The only practical and logical answer to this question, in the short, medium and long-term, is encouraging people to come and live in Scotland. And that’s why it is absolutely imperative that Holyrood is given the powers to create an immigration policy that will suit our distinct and pressing needs.

First Minister Nicola Sturgeon has rightly been banging this drum for the last 16 months, with cross-party committees at both Holyrood and Westminster backing the idea in principle. Don’t get me wrong, it would no doubt be problematic to have different immigration policies in different parts of the UK. But it’s certainly not impossible, and since Scotland voted overwhelmingly to remain in the EU, and thus support free movement, it is an entirely legitimate demand.

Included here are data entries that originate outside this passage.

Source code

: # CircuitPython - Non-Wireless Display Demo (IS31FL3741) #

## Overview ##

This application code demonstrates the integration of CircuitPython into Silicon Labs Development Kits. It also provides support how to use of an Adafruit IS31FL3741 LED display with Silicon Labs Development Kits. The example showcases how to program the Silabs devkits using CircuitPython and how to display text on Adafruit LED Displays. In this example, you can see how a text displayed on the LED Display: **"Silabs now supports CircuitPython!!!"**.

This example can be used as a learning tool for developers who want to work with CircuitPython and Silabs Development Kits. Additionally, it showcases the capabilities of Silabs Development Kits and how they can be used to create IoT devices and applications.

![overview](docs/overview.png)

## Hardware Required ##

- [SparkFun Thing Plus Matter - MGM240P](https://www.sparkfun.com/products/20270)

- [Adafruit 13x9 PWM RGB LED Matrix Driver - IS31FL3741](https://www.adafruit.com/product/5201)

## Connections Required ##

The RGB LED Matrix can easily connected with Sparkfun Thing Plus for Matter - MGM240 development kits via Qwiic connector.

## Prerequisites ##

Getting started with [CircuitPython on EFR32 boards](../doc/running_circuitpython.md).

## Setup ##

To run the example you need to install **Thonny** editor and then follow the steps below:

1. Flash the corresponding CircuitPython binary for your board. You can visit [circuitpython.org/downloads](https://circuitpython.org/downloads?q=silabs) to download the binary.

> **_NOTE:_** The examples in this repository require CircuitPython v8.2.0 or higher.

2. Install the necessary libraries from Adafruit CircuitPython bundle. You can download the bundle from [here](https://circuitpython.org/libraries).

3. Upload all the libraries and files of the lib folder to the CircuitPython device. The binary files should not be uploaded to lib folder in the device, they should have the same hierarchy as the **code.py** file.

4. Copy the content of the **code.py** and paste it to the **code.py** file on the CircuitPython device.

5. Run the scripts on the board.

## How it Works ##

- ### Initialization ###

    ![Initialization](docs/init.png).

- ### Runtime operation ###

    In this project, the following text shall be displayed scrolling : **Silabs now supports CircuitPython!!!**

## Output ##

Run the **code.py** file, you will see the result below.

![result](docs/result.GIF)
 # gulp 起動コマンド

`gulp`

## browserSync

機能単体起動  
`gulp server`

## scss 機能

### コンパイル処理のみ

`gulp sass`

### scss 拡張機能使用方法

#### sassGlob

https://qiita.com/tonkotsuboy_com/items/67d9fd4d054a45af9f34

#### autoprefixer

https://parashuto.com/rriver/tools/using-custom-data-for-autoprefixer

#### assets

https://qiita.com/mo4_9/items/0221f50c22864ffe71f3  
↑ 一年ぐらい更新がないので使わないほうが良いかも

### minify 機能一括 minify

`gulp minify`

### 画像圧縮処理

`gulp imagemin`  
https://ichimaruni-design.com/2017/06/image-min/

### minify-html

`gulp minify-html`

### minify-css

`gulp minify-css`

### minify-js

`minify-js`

There appears, then, to be cross party support. But what has been sorely lacking from the debate is any sign from the Scottish Conservatives that they are willing to put the needs of the economy above the increasingly disastrous political strategies and objectives of their awful Westminster colleagues. Indeed, neither leader Ruth Davidson nor Scottish Secretary David Mundell has done anything concrete to further Scotland’s case, despite laughable claims to represent the business community.

If they continue to stand by and let Mrs May knowingly, willingly ride roughshod over Scotland’s economic interests in such a pernicious and obvious way, then the union they all claim to value above all - the UK - truly lies in tatters. Over to you, Ruth.